All lines holding the word "commands" should be located in the records and copied.
'''
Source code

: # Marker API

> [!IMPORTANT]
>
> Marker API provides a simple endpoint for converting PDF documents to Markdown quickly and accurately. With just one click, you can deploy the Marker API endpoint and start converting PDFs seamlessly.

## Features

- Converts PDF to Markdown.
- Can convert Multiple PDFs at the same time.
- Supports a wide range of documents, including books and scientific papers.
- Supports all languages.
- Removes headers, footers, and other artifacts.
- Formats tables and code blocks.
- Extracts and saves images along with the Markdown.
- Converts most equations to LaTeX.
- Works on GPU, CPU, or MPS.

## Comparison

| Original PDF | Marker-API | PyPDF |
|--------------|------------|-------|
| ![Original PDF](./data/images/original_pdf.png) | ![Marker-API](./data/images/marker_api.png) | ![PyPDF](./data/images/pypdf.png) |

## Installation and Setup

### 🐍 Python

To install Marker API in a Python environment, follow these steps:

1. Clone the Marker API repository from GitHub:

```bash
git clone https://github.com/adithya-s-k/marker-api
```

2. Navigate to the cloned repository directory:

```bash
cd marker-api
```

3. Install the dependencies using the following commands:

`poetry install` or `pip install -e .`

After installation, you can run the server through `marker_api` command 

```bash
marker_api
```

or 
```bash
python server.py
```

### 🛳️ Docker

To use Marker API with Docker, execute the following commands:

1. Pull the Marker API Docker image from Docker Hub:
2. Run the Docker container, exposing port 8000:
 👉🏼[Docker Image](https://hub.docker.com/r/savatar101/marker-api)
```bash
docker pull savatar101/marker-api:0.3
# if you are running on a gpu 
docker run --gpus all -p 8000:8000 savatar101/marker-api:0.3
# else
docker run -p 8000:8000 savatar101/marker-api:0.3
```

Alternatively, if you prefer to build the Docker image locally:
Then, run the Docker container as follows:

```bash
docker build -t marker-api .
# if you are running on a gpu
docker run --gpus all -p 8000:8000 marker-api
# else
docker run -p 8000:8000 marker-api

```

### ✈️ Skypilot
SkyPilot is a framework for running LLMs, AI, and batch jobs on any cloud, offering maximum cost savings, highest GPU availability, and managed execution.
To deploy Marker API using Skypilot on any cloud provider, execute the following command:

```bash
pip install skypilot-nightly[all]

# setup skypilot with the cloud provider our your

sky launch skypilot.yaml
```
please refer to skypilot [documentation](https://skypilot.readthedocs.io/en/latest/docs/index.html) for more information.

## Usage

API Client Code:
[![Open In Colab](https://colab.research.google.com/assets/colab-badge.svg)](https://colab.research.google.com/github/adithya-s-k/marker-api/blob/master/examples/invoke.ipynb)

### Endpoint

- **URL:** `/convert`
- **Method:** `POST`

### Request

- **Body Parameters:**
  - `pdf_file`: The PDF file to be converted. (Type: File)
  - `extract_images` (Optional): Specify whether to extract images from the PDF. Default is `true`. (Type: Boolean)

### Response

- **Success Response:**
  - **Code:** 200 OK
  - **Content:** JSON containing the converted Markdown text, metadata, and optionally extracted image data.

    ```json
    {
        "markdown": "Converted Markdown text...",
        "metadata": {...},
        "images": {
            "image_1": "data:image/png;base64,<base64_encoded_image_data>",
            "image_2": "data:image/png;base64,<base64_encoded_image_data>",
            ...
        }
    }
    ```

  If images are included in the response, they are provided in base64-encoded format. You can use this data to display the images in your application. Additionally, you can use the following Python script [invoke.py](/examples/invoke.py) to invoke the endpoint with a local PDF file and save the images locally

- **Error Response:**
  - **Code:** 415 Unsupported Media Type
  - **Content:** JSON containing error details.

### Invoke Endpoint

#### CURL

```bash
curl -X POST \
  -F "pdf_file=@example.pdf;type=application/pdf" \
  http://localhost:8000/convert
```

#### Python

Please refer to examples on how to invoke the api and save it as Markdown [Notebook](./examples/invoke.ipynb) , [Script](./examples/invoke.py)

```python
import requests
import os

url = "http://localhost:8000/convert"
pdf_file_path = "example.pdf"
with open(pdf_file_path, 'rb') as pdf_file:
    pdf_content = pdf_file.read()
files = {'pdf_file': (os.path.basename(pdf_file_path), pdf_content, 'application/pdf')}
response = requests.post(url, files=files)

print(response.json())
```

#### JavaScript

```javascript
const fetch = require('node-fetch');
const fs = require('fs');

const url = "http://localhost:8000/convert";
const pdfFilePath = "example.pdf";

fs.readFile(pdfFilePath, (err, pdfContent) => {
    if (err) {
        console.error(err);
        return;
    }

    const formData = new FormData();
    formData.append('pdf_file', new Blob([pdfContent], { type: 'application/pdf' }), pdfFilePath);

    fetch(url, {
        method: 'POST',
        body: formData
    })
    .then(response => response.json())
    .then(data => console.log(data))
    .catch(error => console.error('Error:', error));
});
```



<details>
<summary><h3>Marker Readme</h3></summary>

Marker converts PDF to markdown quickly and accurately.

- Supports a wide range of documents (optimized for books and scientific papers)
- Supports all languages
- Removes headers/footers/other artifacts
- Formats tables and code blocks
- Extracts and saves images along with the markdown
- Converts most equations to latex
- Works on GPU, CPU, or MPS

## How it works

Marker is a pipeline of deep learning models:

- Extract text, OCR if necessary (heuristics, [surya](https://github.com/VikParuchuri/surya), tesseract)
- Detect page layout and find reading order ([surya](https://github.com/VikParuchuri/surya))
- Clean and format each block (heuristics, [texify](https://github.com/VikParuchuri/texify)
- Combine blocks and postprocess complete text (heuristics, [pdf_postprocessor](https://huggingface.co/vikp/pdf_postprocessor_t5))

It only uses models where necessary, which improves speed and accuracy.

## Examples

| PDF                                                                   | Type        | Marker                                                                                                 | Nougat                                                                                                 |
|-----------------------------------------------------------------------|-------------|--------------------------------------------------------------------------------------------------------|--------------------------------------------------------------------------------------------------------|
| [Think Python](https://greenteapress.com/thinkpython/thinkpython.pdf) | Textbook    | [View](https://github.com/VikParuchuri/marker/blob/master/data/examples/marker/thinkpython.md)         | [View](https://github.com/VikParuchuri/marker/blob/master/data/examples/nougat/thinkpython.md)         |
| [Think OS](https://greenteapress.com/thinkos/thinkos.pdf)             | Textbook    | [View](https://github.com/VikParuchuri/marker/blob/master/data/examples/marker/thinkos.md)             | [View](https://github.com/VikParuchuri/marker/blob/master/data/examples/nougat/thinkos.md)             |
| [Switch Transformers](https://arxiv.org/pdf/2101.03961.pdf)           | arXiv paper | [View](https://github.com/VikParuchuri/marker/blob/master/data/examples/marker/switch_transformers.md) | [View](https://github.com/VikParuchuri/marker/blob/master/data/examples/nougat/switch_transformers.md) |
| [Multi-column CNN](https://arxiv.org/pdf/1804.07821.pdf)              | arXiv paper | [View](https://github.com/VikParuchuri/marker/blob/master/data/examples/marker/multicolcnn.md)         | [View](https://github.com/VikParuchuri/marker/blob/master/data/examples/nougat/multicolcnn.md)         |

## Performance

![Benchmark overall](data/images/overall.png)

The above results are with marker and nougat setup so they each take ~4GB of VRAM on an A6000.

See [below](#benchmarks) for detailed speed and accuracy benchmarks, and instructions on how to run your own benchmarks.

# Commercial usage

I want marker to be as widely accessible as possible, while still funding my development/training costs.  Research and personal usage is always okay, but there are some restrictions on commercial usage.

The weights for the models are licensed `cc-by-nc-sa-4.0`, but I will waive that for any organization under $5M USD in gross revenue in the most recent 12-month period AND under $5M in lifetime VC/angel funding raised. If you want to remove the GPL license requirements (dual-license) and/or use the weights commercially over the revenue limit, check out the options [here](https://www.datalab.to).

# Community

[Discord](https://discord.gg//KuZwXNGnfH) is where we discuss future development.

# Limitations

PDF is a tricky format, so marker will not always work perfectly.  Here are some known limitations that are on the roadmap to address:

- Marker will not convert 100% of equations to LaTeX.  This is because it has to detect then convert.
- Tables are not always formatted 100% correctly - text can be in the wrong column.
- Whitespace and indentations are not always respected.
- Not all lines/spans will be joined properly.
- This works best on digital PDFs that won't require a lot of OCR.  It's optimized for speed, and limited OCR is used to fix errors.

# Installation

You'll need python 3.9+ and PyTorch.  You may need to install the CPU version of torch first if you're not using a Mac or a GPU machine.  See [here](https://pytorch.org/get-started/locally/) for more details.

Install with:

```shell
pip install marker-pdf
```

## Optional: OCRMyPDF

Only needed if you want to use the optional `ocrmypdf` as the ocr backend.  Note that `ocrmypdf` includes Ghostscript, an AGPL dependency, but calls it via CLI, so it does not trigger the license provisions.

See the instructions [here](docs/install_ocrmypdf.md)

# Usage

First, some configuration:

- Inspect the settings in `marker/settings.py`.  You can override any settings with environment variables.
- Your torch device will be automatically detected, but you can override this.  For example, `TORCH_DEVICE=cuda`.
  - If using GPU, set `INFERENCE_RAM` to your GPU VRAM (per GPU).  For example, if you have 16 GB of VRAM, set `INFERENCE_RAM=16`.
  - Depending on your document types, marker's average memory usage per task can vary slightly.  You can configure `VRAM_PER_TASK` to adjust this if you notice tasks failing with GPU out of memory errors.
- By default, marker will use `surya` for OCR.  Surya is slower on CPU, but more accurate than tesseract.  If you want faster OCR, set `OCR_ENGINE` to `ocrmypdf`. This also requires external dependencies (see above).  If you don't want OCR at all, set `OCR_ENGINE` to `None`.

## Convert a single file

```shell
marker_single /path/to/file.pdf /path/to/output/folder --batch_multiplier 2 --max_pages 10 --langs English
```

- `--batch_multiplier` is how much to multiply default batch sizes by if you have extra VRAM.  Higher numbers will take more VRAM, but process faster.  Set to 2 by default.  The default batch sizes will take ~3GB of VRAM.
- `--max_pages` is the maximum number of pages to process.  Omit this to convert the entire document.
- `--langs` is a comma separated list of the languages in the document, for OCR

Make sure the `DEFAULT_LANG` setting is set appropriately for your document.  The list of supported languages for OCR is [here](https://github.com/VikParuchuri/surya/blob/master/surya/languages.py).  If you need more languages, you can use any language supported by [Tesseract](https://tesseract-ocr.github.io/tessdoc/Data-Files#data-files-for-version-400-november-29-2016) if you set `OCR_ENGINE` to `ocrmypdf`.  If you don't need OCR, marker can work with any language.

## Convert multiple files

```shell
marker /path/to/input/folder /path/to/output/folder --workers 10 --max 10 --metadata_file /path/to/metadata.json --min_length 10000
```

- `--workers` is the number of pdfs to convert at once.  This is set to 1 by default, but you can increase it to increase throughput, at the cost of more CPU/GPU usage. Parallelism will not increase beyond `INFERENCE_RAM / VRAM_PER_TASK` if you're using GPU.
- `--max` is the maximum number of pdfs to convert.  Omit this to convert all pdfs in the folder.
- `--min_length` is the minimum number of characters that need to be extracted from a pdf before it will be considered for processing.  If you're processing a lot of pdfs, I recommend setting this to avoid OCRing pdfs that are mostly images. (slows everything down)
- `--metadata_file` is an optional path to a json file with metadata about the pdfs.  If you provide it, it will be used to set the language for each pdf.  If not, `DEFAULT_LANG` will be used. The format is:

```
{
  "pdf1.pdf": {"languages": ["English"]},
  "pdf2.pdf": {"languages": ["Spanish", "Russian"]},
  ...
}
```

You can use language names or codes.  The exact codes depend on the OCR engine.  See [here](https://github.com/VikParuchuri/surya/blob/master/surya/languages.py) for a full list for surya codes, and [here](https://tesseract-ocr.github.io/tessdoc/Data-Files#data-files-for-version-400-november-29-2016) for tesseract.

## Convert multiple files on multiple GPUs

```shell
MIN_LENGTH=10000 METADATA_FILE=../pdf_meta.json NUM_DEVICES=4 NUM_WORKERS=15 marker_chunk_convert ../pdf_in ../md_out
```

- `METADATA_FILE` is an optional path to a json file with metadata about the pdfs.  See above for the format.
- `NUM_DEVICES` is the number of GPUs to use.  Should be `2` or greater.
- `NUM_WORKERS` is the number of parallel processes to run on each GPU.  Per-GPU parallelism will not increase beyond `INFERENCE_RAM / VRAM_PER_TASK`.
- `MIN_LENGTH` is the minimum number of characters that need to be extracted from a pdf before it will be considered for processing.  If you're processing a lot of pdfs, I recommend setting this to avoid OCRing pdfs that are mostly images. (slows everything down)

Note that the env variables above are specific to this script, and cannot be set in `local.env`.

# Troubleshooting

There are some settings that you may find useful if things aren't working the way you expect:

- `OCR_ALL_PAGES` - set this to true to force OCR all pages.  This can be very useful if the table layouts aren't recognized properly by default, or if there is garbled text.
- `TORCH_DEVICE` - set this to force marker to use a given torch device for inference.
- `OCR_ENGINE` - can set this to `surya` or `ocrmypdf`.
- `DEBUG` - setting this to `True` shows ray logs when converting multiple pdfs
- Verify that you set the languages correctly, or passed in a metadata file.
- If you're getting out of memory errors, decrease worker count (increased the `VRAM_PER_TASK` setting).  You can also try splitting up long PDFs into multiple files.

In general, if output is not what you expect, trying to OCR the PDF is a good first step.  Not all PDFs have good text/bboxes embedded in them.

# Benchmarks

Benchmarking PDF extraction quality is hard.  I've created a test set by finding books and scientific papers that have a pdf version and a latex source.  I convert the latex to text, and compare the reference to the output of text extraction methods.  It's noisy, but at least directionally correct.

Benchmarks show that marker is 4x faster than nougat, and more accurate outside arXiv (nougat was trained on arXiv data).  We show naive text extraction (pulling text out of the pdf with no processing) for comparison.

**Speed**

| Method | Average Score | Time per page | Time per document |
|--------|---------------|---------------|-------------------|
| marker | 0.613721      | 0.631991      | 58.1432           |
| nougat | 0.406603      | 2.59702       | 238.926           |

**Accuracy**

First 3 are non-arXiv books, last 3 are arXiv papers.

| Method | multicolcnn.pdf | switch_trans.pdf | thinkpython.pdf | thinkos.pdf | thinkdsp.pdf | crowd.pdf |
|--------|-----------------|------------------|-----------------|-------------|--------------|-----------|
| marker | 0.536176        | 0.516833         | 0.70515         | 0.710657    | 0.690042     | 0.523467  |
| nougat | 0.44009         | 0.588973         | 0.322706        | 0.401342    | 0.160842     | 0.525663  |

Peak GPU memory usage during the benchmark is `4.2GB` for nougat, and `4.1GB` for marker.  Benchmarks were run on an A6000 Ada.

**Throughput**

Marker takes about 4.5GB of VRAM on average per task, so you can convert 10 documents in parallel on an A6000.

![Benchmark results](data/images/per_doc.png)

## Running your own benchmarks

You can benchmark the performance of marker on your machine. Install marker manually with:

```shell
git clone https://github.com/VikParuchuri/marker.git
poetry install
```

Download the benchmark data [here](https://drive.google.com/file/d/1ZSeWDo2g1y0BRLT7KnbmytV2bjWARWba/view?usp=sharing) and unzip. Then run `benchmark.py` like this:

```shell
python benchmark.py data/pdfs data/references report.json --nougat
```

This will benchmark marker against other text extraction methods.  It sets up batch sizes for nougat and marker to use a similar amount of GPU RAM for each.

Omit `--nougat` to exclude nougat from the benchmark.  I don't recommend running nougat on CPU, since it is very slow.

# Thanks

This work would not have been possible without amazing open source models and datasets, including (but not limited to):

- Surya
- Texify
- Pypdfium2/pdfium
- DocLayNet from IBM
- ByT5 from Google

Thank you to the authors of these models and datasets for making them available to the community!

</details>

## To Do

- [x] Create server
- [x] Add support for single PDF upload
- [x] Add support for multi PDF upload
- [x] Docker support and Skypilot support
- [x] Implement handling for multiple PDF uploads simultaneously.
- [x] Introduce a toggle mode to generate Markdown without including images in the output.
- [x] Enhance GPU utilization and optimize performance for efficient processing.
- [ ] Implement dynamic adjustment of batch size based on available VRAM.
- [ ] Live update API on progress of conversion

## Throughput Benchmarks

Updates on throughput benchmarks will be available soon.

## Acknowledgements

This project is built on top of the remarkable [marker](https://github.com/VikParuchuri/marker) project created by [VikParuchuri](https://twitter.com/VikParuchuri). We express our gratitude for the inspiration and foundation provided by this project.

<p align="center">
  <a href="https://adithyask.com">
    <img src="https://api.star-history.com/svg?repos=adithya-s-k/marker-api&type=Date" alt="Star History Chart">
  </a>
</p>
'''
'''
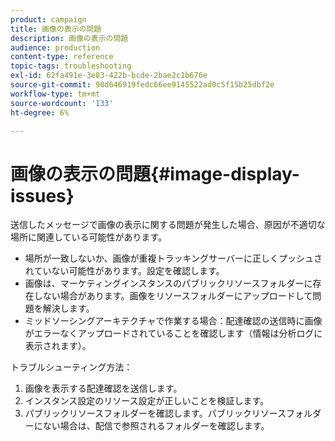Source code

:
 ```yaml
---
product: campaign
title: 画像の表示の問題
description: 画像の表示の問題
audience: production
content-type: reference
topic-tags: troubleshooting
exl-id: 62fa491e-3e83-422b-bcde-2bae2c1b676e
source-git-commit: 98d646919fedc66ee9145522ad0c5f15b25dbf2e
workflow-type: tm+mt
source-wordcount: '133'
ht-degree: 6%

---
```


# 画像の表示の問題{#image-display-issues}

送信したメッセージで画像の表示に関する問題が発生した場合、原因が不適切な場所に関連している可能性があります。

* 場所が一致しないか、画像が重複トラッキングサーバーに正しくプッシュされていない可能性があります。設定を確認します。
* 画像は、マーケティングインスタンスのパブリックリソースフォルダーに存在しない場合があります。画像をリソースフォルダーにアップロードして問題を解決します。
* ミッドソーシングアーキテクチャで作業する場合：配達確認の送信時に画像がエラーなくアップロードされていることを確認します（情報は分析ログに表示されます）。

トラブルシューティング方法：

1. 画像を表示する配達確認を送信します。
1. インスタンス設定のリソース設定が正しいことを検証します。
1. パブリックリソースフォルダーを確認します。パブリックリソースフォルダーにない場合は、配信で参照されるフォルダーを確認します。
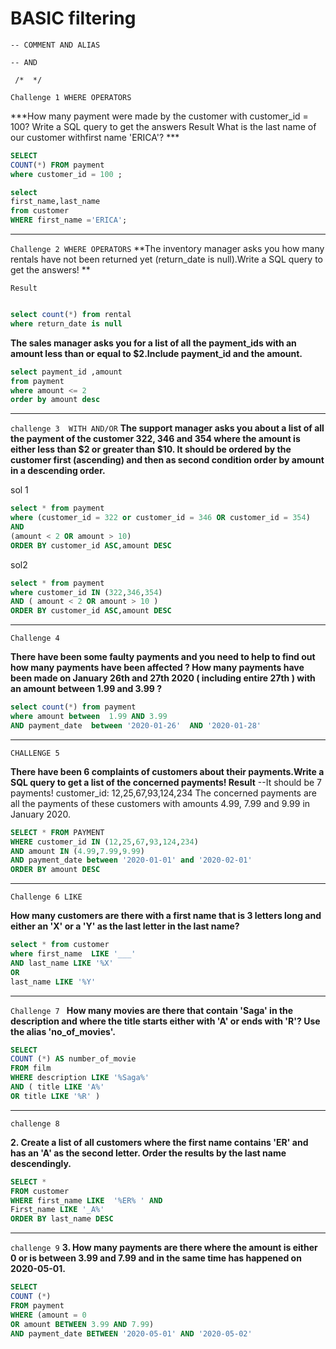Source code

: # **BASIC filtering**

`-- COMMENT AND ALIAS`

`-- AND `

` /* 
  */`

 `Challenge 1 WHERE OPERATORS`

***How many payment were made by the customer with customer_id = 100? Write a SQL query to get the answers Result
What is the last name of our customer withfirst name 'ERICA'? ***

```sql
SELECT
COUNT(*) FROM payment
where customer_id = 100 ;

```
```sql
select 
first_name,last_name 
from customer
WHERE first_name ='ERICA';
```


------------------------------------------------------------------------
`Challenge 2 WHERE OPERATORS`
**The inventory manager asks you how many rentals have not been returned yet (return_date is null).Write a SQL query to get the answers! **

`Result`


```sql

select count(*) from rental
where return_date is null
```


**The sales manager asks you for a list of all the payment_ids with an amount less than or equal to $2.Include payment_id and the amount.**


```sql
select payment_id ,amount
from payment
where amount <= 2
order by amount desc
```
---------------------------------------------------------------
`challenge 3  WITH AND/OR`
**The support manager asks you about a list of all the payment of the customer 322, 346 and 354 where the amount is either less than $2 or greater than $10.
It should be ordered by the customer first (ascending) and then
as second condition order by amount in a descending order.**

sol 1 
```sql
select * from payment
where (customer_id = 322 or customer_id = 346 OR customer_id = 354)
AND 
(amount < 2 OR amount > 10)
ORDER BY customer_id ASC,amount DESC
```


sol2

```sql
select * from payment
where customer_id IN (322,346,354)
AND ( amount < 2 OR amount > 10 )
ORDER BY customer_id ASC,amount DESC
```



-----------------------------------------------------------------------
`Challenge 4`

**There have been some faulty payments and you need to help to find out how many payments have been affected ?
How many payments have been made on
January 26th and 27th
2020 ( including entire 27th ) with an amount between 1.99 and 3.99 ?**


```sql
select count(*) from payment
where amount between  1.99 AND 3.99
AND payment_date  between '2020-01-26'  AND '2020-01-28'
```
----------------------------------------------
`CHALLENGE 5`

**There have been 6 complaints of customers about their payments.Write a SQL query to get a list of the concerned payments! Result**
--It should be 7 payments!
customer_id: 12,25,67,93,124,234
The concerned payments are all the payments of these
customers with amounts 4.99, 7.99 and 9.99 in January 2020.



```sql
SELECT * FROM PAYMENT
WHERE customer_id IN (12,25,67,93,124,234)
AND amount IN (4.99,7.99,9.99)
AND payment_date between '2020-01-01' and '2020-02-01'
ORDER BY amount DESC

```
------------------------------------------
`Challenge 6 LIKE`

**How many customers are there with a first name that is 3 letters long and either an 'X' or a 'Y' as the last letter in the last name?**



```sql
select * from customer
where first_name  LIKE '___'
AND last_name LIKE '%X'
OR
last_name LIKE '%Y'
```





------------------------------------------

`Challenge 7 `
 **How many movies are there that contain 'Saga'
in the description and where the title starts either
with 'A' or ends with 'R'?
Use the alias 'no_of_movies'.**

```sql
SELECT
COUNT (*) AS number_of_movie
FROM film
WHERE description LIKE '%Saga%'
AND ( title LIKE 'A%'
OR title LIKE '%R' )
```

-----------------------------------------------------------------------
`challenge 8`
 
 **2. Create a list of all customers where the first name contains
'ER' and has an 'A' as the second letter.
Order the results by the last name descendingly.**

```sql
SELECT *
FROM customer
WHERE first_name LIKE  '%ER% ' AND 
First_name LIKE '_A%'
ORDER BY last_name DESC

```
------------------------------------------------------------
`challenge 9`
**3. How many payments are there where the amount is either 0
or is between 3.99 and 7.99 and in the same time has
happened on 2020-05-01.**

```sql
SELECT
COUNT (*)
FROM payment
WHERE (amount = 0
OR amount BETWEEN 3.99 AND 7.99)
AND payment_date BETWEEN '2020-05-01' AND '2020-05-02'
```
'''
■ **SOLUTION**:
3. Install the dependencies using the following commands:
To use Marker API with Docker, execute the following commands:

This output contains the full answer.